## EXERCISE DATA

· · ·

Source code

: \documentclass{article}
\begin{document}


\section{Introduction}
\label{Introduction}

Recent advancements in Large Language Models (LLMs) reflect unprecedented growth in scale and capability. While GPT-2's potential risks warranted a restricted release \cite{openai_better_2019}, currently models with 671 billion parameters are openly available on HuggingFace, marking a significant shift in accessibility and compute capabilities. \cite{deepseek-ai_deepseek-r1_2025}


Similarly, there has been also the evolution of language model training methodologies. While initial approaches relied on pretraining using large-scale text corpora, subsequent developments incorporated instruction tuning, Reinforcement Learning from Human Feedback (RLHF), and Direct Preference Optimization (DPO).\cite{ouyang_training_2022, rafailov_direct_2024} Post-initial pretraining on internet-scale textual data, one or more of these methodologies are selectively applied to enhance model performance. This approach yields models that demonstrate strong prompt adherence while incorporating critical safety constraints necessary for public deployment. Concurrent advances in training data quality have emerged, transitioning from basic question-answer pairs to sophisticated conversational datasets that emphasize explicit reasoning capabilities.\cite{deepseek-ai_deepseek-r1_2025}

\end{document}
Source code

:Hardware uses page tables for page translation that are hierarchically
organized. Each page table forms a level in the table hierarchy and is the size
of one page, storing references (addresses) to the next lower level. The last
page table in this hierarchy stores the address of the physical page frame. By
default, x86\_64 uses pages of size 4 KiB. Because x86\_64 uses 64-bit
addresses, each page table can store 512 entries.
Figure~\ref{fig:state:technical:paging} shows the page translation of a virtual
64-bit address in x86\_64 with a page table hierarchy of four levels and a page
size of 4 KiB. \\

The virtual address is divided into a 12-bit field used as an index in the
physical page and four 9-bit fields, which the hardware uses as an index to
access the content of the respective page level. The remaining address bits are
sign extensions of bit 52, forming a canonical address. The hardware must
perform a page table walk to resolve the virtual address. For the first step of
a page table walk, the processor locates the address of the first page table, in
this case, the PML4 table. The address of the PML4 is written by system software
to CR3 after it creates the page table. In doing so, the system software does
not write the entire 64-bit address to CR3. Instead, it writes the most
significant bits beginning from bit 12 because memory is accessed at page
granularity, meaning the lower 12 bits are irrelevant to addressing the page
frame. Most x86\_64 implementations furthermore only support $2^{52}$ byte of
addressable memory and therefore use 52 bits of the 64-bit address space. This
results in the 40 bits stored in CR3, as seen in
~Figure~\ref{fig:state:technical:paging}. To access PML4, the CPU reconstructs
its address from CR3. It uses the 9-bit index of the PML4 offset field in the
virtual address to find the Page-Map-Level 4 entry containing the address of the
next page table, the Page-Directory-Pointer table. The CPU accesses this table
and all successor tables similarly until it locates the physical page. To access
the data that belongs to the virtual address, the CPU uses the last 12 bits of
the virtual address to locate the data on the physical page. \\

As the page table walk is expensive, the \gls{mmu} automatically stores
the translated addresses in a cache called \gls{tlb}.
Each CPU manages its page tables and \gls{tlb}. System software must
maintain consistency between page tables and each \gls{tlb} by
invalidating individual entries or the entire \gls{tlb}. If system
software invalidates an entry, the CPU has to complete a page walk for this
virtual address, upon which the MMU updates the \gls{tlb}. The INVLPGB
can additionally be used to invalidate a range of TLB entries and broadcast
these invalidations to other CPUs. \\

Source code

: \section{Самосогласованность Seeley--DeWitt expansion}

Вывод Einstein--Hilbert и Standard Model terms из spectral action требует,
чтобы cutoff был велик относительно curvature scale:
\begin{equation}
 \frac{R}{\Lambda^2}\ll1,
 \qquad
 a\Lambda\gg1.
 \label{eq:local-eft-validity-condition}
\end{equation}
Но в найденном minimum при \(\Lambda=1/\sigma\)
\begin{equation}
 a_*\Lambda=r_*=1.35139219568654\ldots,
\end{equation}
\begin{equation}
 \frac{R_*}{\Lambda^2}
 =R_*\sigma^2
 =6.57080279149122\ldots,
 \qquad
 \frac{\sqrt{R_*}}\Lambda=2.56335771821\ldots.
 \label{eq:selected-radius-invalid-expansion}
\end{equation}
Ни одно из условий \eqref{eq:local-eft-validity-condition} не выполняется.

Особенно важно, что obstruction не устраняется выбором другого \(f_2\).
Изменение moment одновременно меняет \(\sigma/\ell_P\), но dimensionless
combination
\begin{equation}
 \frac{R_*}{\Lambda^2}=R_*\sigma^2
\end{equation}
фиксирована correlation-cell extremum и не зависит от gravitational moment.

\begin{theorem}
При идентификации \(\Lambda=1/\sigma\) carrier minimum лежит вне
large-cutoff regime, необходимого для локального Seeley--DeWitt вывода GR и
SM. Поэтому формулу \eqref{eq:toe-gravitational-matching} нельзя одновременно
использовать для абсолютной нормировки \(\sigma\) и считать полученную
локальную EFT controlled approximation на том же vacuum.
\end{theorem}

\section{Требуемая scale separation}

· · ·

Reproduce word for word the material above, starting with the line that has "page table in" and stopping after the line that has "size of 4 KiB. \\".

page table in this hierarchy stores the address of the physical page frame. By
default, x86\_64 uses pages of size 4 KiB. Because x86\_64 uses 64-bit
addresses, each page table can store 512 entries.
Figure~\ref{fig:state:technical:paging} shows the page translation of a virtual
64-bit address in x86\_64 with a page table hierarchy of four levels and a page
size of 4 KiB. \\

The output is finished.